Arginine deiminase from Mycoplasma arthritidis. Structure-activity relationships among substrates and competitive inhibitors

Abstract

The arginine deiminase (L-arginine iminohydrolase, EC 3.5.3.6) from Mycoplasma arthritidis catalyzes the irreversible hydrolysis of arginine and related guanidine derivatives to ammonia and the corresponding ureido analog of the substrate. The kinetic constants Km, kcat, and kcat/Km for the arginine deiminase-catalyzed hydrolysis of L-arginine are equal to 4 micron, 29 s-1, and 7.4 X 10(7) M-1 s-1, respectively, at 25 degrees C and pH 7.2. The enzyme also catalyzes the hydrolysis of L-canavanine, Nalpha-methyl-L-argine, D-arginine, L-homoarginine, L-argininic acid, and guanidine, in order of decreasing second order rate constants (kcat/Km); the second order rate constants for these substrates are 10(-3) to 10(-10) smaller than the rate constant for L-arginine.
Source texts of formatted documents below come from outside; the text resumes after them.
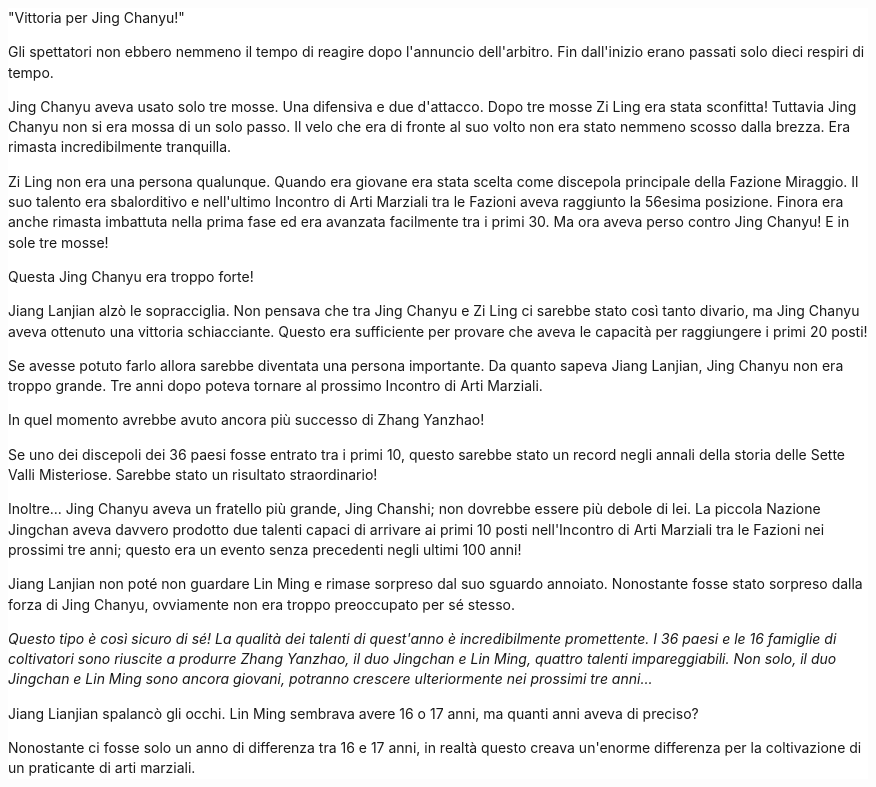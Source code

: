 
"Vittoria per Jing Chanyu!"


Gli spettatori non ebbero nemmeno il tempo di reagire dopo l'annuncio dell'arbitro. Fin dall'inizio erano passati solo dieci respiri di tempo.


Jing Chanyu aveva usato solo tre mosse. Una difensiva e due d'attacco. Dopo tre mosse Zi Ling era stata sconfitta! Tuttavia Jing Chanyu non si era mossa di un solo passo. Il velo che era di fronte al suo volto non era stato nemmeno scosso dalla brezza. Era rimasta incredibilmente tranquilla.


Zi Ling non era una persona qualunque. Quando era giovane era stata scelta come discepola principale della Fazione Miraggio. Il suo talento era sbalorditivo e nell'ultimo Incontro di Arti Marziali tra le Fazioni aveva raggiunto la 56esima posizione. Finora era anche rimasta imbattuta nella prima fase ed era avanzata facilmente tra i primi 30. Ma ora aveva perso contro Jing Chanyu! E in sole tre mosse!


Questa Jing Chanyu era troppo forte!


Jiang Lanjian alzò le sopracciglia. Non pensava che tra Jing Chanyu e Zi Ling ci sarebbe stato così tanto divario, ma Jing Chanyu aveva ottenuto una vittoria schiacciante. Questo era sufficiente per provare che aveva le capacità per raggiungere i primi 20 posti!


Se avesse potuto farlo allora sarebbe diventata una persona importante. Da quanto sapeva Jiang Lanjian, Jing Chanyu non era troppo grande. Tre anni dopo poteva tornare al prossimo Incontro di Arti Marziali.


In quel momento avrebbe avuto ancora più successo di Zhang Yanzhao!


Se uno dei discepoli dei 36 paesi fosse entrato tra i primi 10, questo sarebbe stato un record negli annali della storia delle Sette Valli Misteriose. Sarebbe stato un risultato straordinario!


Inoltre... Jing Chanyu aveva un fratello più grande, Jing Chanshi; non dovrebbe essere più debole di lei. La piccola Nazione Jingchan aveva davvero prodotto due talenti capaci di arrivare ai primi 10 posti nell'Incontro di Arti Marziali tra le Fazioni nei prossimi tre anni; questo era un evento senza precedenti negli ultimi 100 anni!


Jiang Lanjian non poté non guardare Lin Ming e rimase sorpreso dal suo sguardo annoiato. Nonostante fosse stato sorpreso dalla forza di Jing Chanyu, ovviamente non era troppo preoccupato per sé stesso.


<em>Questo tipo è così sicuro di sé! La qualità dei talenti di quest'anno è incredibilmente promettente. I 36 paesi e le 16 famiglie di coltivatori sono riuscite a produrre Zhang Yanzhao, il duo Jingchan e Lin Ming, quattro talenti impareggiabili. Non solo, il duo Jingchan e Lin Ming sono ancora giovani, potranno crescere ulteriormente nei prossimi tre anni...</em>


Jiang Lianjian spalancò gli occhi. Lin Ming sembrava avere 16 o 17 anni, ma quanti anni aveva di preciso?


Nonostante ci fosse solo un anno di differenza tra 16 e 17 anni, in realtà questo creava un'enorme differenza per la coltivazione di un praticante di arti marziali.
Twenty-two arginine and guanidine analogs were tested for inhibitory capacity. Only 13 are competitive inhibitors having Ki values in the range 3.2 to 40 mM. These results show that binding of ligands to the enzyme is dominated by electrostatic or hydrogen bonding interactions, or both, of the guanidino and alpha-amino group. Neither citrulline nor ornithine, the end product of arginine degradation in M. arthritidis, is an inhibitor of arginine deiminase from this organism.